China Contracting Press Freedom

Eight years after Britain gave Honk Kong back to the Chinese, the fascist (i.e. nationalistic market socialist) government is starting to crack down on free media in both the mainland and the island.

Rebecca MacKinnon has been following the PRC's new law requiring bloggers to register in order to continue posting. The L.A. Times, meanwhile, looks at how the mainland government is using ad buys to punish disfavored media in HK.

What Will McCain Do?

That is an interesting question. Via Polipundit, I found this interesting Daly Thoughts post (written in May) which outlines a strategy that the Arizona senator might very well follow in the O'Connor succession.

Friday, July 01, 2005

O'Connor Quits

Looks like Bill Kristol was right. Sandra O'Connor is retiring from her spot on the U.S. Supreme Court. I wonder how soon the White House knew. Maybe we should've seen it coming considering that she wanted to retire back in 2000.

Things are about to get a whole lot more interesting in Washington. Guess it's back to the drawing board for the list-makers who had Rehnquist in mind.
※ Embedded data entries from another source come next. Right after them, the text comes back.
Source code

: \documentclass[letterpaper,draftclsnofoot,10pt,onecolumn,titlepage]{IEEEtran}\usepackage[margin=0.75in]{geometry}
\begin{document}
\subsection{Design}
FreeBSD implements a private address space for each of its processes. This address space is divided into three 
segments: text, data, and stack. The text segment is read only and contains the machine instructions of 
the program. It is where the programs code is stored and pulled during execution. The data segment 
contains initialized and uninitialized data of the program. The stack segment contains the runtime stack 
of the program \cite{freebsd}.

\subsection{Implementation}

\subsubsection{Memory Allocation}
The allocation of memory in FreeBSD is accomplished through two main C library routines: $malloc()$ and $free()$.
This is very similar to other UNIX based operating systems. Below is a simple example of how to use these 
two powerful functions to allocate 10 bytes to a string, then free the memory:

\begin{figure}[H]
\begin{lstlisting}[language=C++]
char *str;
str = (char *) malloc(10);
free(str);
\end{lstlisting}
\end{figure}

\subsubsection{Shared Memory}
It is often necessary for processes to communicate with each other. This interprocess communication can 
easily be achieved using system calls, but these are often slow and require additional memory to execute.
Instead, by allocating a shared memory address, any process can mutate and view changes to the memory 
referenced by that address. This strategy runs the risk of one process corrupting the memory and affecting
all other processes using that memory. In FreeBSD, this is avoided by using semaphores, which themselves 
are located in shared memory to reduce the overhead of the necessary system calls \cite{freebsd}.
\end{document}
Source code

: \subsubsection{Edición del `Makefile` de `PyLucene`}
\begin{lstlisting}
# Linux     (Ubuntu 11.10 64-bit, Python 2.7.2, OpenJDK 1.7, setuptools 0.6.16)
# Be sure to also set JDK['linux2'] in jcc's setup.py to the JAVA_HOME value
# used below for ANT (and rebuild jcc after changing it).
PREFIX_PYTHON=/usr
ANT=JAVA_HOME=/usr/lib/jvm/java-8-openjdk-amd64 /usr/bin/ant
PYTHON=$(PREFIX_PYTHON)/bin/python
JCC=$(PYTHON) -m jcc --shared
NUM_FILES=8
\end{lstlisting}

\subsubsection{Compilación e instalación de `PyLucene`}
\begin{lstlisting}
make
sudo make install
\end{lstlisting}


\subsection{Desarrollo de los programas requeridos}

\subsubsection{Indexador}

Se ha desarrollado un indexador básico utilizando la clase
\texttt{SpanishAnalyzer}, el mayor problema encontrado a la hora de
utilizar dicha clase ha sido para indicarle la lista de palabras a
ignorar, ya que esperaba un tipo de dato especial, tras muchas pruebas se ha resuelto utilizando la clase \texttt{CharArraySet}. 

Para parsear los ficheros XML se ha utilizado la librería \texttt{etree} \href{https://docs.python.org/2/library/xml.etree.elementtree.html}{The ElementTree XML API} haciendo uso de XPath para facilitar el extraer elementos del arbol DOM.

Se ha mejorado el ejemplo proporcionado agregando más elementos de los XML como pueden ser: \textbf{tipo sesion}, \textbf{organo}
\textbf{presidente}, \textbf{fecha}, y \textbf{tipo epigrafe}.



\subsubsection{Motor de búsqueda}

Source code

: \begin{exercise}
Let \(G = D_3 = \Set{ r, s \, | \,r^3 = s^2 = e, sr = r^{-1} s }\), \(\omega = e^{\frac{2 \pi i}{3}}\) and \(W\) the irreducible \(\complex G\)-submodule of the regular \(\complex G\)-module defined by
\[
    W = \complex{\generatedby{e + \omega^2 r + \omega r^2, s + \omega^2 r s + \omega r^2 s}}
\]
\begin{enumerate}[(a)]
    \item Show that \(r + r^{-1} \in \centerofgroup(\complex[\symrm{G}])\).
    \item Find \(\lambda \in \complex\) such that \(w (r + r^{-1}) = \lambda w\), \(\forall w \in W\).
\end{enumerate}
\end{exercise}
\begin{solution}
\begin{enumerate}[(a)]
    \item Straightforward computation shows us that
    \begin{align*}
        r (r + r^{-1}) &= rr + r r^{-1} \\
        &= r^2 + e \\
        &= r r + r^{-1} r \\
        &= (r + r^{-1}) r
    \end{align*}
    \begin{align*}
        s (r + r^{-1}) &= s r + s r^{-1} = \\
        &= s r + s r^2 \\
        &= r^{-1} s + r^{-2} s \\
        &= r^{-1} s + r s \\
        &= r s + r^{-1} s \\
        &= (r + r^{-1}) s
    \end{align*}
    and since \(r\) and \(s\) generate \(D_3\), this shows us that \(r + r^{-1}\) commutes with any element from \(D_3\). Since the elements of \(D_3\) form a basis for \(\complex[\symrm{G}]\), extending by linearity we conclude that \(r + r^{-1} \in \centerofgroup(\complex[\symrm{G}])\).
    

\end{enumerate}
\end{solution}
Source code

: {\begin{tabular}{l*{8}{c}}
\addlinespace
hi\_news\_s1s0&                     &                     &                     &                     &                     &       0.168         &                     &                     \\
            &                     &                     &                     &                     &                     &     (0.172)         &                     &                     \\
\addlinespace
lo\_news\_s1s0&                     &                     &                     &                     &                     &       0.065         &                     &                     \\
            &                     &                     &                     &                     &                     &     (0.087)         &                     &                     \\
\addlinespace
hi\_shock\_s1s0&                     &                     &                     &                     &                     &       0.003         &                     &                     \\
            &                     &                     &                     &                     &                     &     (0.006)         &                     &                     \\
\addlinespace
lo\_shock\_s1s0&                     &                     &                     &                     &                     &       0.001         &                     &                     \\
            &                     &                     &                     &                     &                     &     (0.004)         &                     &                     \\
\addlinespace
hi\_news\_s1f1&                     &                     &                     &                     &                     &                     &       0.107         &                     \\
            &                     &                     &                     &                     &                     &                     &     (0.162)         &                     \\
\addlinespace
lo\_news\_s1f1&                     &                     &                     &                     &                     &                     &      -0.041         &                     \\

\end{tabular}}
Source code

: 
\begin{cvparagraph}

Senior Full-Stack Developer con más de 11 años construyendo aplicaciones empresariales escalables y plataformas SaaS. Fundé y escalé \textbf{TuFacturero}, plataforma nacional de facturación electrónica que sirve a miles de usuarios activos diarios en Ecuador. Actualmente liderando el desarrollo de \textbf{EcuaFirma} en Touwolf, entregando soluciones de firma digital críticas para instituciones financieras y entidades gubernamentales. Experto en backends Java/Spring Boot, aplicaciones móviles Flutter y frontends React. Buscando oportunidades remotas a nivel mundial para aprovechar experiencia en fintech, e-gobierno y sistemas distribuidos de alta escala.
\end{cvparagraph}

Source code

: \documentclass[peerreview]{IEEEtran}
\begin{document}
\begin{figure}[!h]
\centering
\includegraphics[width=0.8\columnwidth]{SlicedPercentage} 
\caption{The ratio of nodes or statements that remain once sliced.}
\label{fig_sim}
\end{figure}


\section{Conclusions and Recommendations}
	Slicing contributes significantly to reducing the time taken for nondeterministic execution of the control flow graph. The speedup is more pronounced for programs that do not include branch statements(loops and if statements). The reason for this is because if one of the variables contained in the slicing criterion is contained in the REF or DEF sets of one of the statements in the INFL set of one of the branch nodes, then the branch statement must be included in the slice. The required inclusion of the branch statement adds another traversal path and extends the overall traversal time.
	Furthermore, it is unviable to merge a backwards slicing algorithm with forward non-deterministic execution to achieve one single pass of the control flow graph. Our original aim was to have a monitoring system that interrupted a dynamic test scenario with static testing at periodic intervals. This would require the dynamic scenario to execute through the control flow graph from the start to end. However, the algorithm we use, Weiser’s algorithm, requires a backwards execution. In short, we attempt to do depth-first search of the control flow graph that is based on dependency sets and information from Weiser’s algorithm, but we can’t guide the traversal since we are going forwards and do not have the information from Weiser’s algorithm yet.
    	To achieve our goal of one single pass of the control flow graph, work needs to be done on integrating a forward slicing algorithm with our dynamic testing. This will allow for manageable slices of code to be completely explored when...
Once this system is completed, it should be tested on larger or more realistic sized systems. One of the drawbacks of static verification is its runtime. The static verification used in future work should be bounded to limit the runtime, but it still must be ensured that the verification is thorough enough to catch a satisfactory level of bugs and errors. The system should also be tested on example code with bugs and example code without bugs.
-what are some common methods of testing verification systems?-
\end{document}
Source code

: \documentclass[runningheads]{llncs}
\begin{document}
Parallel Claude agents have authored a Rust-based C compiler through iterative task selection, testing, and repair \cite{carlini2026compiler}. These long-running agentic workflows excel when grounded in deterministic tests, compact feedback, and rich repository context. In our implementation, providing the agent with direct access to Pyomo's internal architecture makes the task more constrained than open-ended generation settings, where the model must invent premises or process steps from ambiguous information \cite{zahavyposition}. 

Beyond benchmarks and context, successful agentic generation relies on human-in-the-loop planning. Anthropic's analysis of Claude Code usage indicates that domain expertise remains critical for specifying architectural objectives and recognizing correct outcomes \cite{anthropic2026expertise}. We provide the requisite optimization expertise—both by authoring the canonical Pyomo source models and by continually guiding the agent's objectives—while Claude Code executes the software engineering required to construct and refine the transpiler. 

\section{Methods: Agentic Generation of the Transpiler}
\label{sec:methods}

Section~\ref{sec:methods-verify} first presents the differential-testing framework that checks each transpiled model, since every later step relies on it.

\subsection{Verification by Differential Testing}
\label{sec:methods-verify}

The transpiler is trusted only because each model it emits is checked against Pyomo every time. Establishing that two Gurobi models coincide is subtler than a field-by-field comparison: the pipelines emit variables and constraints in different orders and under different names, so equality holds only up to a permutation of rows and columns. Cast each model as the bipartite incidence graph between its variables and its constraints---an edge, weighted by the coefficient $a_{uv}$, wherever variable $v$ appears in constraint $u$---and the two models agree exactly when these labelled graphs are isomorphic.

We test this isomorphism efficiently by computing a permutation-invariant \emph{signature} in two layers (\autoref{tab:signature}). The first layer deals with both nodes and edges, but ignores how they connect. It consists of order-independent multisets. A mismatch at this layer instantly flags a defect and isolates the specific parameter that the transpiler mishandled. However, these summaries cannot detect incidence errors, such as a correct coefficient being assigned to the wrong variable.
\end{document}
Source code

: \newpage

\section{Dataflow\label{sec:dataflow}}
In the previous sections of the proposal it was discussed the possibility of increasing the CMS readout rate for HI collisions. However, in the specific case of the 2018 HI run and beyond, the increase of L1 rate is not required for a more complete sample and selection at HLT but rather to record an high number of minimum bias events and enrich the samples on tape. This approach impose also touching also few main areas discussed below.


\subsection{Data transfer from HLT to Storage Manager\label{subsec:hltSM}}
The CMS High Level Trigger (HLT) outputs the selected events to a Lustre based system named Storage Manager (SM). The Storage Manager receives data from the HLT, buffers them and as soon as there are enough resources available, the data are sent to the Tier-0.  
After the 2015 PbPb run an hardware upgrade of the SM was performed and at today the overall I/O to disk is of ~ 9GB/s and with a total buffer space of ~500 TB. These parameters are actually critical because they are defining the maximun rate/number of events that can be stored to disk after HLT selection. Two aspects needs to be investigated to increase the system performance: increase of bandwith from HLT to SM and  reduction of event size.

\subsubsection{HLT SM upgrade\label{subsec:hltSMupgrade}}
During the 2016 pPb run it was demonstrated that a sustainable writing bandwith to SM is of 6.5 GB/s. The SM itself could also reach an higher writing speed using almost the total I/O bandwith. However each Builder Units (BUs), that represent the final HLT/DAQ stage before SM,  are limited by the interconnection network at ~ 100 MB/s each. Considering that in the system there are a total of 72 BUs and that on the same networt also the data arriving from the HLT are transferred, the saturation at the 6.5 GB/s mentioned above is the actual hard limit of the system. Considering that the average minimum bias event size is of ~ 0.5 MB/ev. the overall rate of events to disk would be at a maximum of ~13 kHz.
Obviously, Bush is going to pick another woman.

We'll see the wisdom of the Democrats' semi-retreat on filibusters (which I predicted), despite the fact that it upset some of their fringe members. My question is: Why didn't Bill Frist try to break the compromise before this announcement? Now it'll be a lot more difficult, especially with SCOTUS's top swing vote (and worst justice imo) soon to be out of the picture.

Will the nomination and confirmation process be enough to bump missing white chicks and sharks off cable news? Worst case scenario: After her announcement, O'Connor gets kidnapped while vacationing with her granddaughter''s scout troop in Bermuda.